• WHAT THE TASK REQUIRES: Beginning at the first line of the data, print each line exactly, stopping after the line that contains "the more interpretable".

Saved entries:
========================================

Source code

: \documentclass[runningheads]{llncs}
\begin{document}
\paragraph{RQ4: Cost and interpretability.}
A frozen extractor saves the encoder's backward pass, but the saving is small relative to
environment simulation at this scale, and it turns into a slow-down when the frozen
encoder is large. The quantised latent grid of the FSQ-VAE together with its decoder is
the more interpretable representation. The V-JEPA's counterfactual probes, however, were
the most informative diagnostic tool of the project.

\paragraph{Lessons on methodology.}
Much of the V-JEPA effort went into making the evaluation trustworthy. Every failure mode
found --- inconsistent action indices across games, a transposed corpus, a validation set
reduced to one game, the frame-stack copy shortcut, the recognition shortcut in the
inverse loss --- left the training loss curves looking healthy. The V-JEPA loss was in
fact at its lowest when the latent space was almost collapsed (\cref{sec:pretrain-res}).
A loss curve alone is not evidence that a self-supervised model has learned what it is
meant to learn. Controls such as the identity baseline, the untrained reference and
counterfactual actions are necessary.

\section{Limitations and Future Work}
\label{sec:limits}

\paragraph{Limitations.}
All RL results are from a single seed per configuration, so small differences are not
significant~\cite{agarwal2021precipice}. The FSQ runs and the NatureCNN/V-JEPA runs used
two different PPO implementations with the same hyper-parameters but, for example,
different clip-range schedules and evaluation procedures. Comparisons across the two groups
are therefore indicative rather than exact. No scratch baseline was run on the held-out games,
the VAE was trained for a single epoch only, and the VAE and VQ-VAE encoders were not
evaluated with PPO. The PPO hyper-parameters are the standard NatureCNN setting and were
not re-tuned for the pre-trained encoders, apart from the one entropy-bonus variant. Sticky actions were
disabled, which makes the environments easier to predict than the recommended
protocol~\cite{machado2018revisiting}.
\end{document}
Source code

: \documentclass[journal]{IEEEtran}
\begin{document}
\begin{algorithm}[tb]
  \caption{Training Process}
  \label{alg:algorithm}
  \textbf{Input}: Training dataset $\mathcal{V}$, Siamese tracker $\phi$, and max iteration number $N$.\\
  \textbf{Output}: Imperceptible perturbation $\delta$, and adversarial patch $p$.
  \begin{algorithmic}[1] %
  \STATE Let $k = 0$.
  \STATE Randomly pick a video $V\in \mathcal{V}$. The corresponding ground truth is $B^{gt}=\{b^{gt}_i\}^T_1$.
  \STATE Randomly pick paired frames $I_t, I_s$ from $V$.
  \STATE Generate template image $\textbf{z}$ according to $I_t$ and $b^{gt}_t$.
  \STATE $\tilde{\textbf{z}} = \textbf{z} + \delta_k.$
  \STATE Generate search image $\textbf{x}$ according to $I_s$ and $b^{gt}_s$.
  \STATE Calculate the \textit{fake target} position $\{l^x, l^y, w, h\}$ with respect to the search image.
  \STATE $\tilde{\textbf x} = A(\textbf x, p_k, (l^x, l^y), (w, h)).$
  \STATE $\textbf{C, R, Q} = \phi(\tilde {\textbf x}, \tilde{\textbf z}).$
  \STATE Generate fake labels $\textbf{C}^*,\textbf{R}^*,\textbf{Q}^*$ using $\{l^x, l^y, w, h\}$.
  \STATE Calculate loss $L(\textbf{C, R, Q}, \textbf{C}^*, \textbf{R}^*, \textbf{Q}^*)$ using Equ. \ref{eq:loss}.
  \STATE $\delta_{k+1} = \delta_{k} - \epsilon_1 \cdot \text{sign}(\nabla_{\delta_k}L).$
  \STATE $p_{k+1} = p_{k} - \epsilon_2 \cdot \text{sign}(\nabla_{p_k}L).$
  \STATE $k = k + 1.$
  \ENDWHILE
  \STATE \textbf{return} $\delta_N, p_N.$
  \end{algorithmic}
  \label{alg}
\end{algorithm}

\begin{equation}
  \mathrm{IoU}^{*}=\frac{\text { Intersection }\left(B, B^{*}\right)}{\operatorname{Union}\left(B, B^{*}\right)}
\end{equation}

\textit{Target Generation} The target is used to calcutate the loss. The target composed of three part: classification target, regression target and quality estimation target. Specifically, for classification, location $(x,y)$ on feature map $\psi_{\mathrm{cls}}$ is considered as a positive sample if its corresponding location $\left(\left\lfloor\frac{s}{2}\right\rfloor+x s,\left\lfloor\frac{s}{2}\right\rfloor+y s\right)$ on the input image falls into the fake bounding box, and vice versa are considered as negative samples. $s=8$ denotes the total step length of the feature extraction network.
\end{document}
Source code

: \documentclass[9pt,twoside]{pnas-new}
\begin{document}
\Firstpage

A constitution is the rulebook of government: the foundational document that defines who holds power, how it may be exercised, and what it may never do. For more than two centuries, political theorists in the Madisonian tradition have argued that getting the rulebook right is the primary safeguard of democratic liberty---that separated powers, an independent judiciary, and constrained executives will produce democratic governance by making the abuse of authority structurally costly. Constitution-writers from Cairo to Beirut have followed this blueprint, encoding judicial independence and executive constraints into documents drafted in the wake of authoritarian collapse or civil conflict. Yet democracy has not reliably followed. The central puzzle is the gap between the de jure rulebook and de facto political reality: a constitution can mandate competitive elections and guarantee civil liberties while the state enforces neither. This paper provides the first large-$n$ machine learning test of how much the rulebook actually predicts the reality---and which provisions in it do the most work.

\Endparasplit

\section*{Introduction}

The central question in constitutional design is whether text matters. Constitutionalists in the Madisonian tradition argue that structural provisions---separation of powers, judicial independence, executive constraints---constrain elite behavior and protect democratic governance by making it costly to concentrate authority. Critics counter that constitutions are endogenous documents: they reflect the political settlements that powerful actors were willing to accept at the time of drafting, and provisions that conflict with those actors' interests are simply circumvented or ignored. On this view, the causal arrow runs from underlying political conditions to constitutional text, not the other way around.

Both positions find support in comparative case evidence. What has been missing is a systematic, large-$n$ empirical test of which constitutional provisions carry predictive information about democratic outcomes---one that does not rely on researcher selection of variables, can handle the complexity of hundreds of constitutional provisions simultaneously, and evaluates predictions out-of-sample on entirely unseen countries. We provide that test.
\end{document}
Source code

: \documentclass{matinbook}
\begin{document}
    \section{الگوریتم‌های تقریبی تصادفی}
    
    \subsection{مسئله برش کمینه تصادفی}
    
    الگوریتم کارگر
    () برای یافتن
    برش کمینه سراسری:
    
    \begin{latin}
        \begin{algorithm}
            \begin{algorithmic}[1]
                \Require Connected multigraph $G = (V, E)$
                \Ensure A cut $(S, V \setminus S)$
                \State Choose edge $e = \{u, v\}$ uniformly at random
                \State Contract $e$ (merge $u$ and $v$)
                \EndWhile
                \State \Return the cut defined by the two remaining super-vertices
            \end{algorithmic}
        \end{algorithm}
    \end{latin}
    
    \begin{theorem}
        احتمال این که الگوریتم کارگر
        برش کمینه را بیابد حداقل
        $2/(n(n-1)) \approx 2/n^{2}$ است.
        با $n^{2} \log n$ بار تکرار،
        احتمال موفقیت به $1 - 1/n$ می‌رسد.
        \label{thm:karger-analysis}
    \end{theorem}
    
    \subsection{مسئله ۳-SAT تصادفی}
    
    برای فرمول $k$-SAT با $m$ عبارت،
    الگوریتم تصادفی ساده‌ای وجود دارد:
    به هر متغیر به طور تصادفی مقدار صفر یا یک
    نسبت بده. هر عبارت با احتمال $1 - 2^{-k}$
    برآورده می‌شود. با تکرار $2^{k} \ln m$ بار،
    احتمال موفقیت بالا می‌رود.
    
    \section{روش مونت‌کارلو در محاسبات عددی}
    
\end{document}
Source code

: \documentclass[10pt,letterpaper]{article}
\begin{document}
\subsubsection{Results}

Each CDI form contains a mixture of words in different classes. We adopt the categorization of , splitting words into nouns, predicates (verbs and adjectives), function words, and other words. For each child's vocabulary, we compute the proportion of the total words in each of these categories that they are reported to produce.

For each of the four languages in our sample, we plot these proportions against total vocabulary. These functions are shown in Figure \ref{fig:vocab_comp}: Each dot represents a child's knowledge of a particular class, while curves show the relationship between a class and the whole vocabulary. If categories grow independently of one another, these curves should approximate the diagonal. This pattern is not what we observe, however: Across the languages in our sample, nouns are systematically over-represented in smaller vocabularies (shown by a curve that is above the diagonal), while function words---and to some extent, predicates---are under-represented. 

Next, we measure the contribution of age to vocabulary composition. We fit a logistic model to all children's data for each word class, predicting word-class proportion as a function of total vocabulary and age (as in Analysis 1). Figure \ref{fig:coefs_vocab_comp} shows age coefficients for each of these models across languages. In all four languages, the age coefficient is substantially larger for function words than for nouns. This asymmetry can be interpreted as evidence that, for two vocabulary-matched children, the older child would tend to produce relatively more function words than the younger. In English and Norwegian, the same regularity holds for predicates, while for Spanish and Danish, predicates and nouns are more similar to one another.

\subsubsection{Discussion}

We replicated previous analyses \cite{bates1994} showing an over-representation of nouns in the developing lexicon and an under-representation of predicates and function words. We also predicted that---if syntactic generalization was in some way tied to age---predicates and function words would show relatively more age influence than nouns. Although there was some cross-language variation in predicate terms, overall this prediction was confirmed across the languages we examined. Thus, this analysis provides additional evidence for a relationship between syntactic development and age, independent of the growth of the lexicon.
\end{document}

========================================

• WRITTEN SOLUTION:
Source code

: \documentclass[runningheads]{llncs}
\begin{document}
\paragraph{RQ4: Cost and interpretability.}
A frozen extractor saves the encoder's backward pass, but the saving is small relative to
environment simulation at this scale, and it turns into a slow-down when the frozen
encoder is large. The quantised latent grid of the FSQ-VAE together with its decoder is
the more interpretable representation. The V-JEPA's counterfactual probes, however, were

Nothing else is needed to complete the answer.